As CUToday.info reported here, California’s financial regulator, following a law requiring data be published showing how much state-chartered insitutions in the Golden State are earning from overdraft fees and NSFs, the state’s Department of Financial Protection and Innovation published the first-ever report with details.

The full report can be found here.

Feature NAFCU on Calif. OD

That report was soon followed by one opinion piece in national media that claimed, “There’s a new predator making money off overdraft fees: credit unions.” 

The article, published by Politico under the headline, “Credit Unions Are Making Money Off People Living Paycheck to Paycheck,” was authored by Aaron Klein, the Miriam K Carliner chair and senior fellow in economic studies at the Brookings Institution. Klein served as deputy assistant secretary of the Treasury from 2009 to2012 and as chief economist of the Senate Banking, Housing and Urban Affairs Committee from 2004 to 2009.  
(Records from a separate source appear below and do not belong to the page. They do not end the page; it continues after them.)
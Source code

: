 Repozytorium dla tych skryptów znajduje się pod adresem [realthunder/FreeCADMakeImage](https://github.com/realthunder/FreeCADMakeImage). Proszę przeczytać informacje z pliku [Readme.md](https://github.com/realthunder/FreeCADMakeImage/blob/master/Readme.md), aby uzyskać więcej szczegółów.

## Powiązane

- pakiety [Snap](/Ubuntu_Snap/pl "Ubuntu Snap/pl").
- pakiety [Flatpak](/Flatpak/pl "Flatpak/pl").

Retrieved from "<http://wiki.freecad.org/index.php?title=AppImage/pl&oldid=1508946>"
“I don’t think credit unions should be afraid of a product because some consumer advocates don't like it,” NAFCU Senior Vice President of Government Affairs Greg Mesack told CUToday.info.

Mesack

Greg Mesack

Mesack asserted the report and the follow-up opinion piece were assembled by those opposed to overdraft fees and overdraft programs.

“They think that if they can force credit unions to show how much they collect (in OD revenue) it will somehow (paint credit unions in a negative light),” he said.
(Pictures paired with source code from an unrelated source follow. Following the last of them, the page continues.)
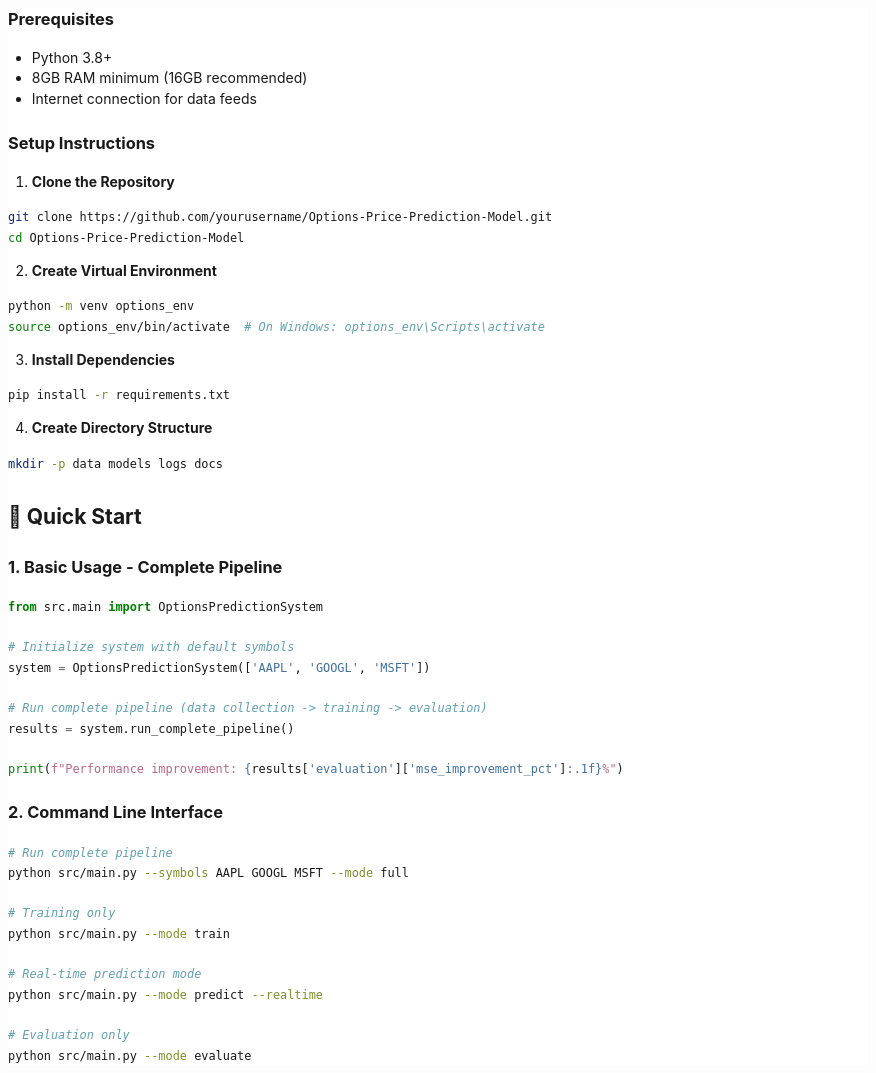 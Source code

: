 ### Prerequisites
- Python 3.8+
- 8GB RAM minimum (16GB recommended)
- Internet connection for data feeds

### Setup Instructions

1. **Clone the Repository**
```bash
git clone https://github.com/yourusername/Options-Price-Prediction-Model.git
cd Options-Price-Prediction-Model
```

2. **Create Virtual Environment**
```bash
python -m venv options_env
source options_env/bin/activate  # On Windows: options_env\Scripts\activate
```

3. **Install Dependencies**
```bash
pip install -r requirements.txt
```

4. **Create Directory Structure**
```bash
mkdir -p data models logs docs
```

## 🚀 Quick Start

### 1. Basic Usage - Complete Pipeline
```python
from src.main import OptionsPredictionSystem

# Initialize system with default symbols
system = OptionsPredictionSystem(['AAPL', 'GOOGL', 'MSFT'])

# Run complete pipeline (data collection -> training -> evaluation)
results = system.run_complete_pipeline()

print(f"Performance improvement: {results['evaluation']['mse_improvement_pct']:.1f}%")
```

### 2. Command Line Interface
```bash
# Run complete pipeline
python src/main.py --symbols AAPL GOOGL MSFT --mode full

# Training only
python src/main.py --mode train

# Real-time prediction mode
python src/main.py --mode predict --realtime

# Evaluation only
python src/main.py --mode evaluate
```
The California report also applied to state-chartered banks.

Overdraft programs, Mesack pointed out, are relied on by many Americans.

“People really love them,” he said. “There are those who think they're important. They think they're critical. And we also know, with credit unions and all financial institutions, it's an optional program. Someone has to affirmatively choose to opt in because they think it will be valuable. We also know that credit unions, clearly upfront—before anyone even opts in—disclose the cost of the program, so the consumer can make an informed decision.”

Mesack said experts and consumer advocates can continue to speculate about the cost of overdraft programs.

“And doing so just makes them look bad, good, whatever,” he said. “But, the end of the day, it's a consumer tool that a consumer affirmatively chooses to use.”

NAFCU, Mesack said, stands firmly behind the view that overdraft programs are an important consumer option.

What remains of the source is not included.